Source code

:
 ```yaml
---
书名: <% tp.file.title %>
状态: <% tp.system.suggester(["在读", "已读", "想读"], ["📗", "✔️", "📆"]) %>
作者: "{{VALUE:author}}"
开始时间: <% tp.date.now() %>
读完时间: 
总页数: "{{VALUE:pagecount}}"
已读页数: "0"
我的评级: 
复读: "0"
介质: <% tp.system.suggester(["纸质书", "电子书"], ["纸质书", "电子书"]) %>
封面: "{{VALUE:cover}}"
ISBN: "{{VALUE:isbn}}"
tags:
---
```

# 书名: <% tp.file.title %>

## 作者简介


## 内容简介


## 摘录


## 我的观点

────────────────────

> **Your assignment**
What is the number of lines above that hold the string "system"? Answer with that number alone.

> **Solved problem**
2